Given the importance of water there has been an increasing regulatory focus in recent years to manage its continuous quality and quantity. By Tim McGuigan, Senior Associate, Wynn Williams.
Beyond the allocation of water rights within the consenting process, for many councils the increasing regulatory focus on water has meant a higher level of scrutiny applied to water-take consents to monitor compliance, particularly in circumstances where temporary restrictions are in place.
Where non-compliance is detected and enforcement action contemplated, councils ought to be aware of the type of evidence that should be gathered in such cases.
By section 14(2) of the Resource Management Act 1991, no person may take water other than open coastal water unless expressly permitted by one of the prescribed activities in subsection (3).
Invariably, councils will need to consider obtaining evidence to establish:
- Notification of any temporary water take restrictions.
- The flow rate of a river where abstraction has occurred, including the accuracy of the gauging method used.
- The installation of water flow measurement equipment and verification of its accuracy.
However, the most critical evidence will often be telemetry data received by councils from the consent holder themselves, which will usually come from third party providers in circumstances where the data has been manipulated by software programmes.
The admissibility of such evidence is controlled by section 137 of the Evidence Act 2006. That section provides that:
- If a party offers evidence that was produced wholly or partly by a machine, device, or technical process;
- The machine, device, or technical process is of a kind that ordinarily does what a party asserts it to have done; then
- It is presumed on a particular occasion the machine, device, or technical process did what that party asserts it to have done, in the absence of evidence to the contrary.
In Asgedom v R ((2016) 28 CRNZ 70), the Court of Appeal observed that whether a machine, device, or technical process is of a kind that ordinarily does what a party asserts it to have done must itself be proven (although there is the potential for this fact to be judicially noticed).
Where an adequate evidential foundation is not laid to raise the presumption of reliability under section 137 of the Act, the evidence sought to be relied on will likely be ruled inadmissible.
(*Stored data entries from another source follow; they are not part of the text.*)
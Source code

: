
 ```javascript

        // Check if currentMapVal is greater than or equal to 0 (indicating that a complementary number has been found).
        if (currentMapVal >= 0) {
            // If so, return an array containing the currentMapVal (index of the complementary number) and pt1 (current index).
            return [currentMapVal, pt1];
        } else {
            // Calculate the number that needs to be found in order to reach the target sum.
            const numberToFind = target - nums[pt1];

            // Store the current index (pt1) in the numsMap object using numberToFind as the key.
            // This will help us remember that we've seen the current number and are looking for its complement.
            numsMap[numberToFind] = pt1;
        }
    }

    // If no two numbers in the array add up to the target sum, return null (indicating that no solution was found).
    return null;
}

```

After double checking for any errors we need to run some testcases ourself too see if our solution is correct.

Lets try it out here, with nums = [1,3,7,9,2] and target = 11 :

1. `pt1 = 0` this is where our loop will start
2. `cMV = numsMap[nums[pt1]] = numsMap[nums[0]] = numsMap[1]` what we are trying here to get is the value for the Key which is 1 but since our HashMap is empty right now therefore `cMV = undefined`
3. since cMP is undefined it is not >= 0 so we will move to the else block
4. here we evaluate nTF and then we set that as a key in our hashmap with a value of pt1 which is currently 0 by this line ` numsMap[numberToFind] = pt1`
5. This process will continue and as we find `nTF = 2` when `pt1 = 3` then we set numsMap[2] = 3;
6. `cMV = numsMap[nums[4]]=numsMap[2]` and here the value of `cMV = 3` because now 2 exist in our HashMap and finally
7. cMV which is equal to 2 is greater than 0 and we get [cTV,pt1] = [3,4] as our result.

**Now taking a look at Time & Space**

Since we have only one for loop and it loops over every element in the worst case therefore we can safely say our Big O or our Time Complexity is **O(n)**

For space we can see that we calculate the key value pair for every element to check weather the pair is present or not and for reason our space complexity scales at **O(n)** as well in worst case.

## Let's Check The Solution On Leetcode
In the context of enforcement action for unlawful takes of water, it is critical that councils distinguish between evidence that is stored within a database and accessed for reference purposes, and evidence that is generated or manipulated in some way by a device or software programme, which is often the case with telemetry data measuring water takes pursuant to a resource consent.
The pitfalls of not establishing the necessary evidential foundation for adducing a similar type of evidence was highlighted by the High Court in Scott v Otago Regional Council (HC DUN CRI-2008-412-17, 3 November 2008), where a computer software programme was utilised to calculate relevant catchment boundaries and land area.
In the absence of establishing the witness’ knowledge of the software programme that was used, how it functioned and its reliability, the High Court held that the calculations derived from that programme ought not to have been admitted. The inadmissibility of that evidence was sufficient to render the convictions unsafe.
Having regard to the evidential foundation that must be established to rely on the presumption afforded by section 137 of the Act, councils should turn their attention to considering whether the following types of evidence should be gathered:
- First, to rely upon the raw data obtained from water flow measurement devices it will often be necessary to obtain evidence to establish the accuracy of those devices, including evidence that the device is properly calibrated;
- Second, raw telemetry data will invariably be manipulated by a third party provider, which often converts raw data measuring water flow into a volumetric figure of actual water taken. The person’s knowledge of that software programme, its workings and its reliability should be led in evidence;
- Third, if any software programmes are used by councils to further manipulate any data received from third party providers, a similar process ought to be undertaken.
Often, water is least available when we need it the most, which necessarily imports a greater risk of non-compliance by consent holders regarding the take of water.
If councils are contemplating enforcement action for unlawful conduct, it is important that careful consideration is given to the type of evidence that should be gathered to ensure underlying data can be safely relied on.